I knew that I wanted to find an early style Beetle for my restoration project, so each day I would search around the Bay Area in search for a 1960s Bug. It took awhile, but after searching craigslist for a couple of days I found this Bug in Fremont, California. It ran fine yet the interior was falling apart, but we managed to drive it home the same day.
It’s a standard Beetle, featuring bright red paint on the exterior enhanced by a white and black interior. It is fully restored to make it as original as possible, so it still runs on the stock 1200cc engine with new six-volt electrics. Most of the chrome is original, which gives it a subtle aged look that I enjoy.

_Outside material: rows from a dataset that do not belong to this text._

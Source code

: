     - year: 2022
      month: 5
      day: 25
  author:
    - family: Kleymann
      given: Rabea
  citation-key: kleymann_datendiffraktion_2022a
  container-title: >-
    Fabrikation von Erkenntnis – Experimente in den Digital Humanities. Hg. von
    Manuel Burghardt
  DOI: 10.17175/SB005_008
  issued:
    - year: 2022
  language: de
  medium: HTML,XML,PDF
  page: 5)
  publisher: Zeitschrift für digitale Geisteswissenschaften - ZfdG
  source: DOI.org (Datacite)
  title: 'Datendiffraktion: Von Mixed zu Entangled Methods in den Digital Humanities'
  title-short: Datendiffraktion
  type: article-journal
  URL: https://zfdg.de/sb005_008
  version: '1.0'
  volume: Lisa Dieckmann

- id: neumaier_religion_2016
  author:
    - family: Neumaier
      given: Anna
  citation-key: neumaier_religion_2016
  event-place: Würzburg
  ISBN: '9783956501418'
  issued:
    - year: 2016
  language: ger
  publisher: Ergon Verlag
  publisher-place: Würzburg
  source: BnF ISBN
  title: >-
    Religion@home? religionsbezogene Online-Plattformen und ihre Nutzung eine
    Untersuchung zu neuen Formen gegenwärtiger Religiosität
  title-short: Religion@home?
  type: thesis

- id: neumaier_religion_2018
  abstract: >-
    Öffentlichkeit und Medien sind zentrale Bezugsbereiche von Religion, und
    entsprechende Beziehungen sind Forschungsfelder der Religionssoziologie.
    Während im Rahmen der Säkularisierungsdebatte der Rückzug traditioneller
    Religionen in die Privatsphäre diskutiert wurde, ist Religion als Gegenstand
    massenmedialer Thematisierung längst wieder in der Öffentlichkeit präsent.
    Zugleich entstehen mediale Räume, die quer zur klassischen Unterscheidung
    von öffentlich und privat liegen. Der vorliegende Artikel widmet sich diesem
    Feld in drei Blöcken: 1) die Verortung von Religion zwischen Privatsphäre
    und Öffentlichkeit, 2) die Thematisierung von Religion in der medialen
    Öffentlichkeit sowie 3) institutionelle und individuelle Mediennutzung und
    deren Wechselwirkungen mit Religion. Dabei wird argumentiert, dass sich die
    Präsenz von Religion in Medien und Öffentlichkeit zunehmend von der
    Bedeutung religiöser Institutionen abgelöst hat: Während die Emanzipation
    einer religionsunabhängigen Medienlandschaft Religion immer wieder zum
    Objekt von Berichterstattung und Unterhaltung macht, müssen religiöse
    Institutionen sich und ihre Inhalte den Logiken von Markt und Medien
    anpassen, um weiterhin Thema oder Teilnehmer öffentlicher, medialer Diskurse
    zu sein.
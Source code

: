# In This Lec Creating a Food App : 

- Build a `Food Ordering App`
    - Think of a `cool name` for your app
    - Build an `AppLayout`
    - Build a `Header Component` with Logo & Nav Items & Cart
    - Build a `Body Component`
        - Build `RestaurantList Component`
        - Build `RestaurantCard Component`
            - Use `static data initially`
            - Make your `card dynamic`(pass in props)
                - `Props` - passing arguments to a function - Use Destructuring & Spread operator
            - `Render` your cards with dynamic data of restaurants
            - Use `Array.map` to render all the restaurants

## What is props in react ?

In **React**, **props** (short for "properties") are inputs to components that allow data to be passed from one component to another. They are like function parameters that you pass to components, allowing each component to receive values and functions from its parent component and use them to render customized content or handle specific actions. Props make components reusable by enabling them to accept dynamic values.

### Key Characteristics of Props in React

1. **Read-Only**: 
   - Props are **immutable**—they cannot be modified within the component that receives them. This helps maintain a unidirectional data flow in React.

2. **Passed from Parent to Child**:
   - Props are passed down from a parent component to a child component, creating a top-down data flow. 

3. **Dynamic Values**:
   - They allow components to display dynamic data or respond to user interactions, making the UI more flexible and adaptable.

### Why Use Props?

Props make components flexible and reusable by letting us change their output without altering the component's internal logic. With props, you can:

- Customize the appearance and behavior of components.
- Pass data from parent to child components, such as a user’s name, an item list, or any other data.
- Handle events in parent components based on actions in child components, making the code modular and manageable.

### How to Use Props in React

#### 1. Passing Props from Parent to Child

There really isn’t anything I don’t love about this Beetle: its looks, the chirpy flat-four engine in the back, the wimpy suspension that makes you feel like you’re driving a golf cart on the freeway, the list goes on and on. Even though driving it can sometimes be intimidating, everything about a Volkswagen just feels right. It’s really easy to work on and if something goes wrong, you can easily diagnose and fix it yourself. I also love all the looks it gets when I drive around. I get smiles, random honks, and thumbs up from people I don’t even know–it makes me happy that by driving my car around I’m making other people happy. It’s a strange effect that only a Volkswagen Beetle can produce. Furthermore, I love my car because of all the work I’ve put into it. Sure, it may have its defects here and there, but the truth of the matter is that I restored it myself, from the paint and interior to the electrics and suspension. And I don’t think I’d ever sell this Bug.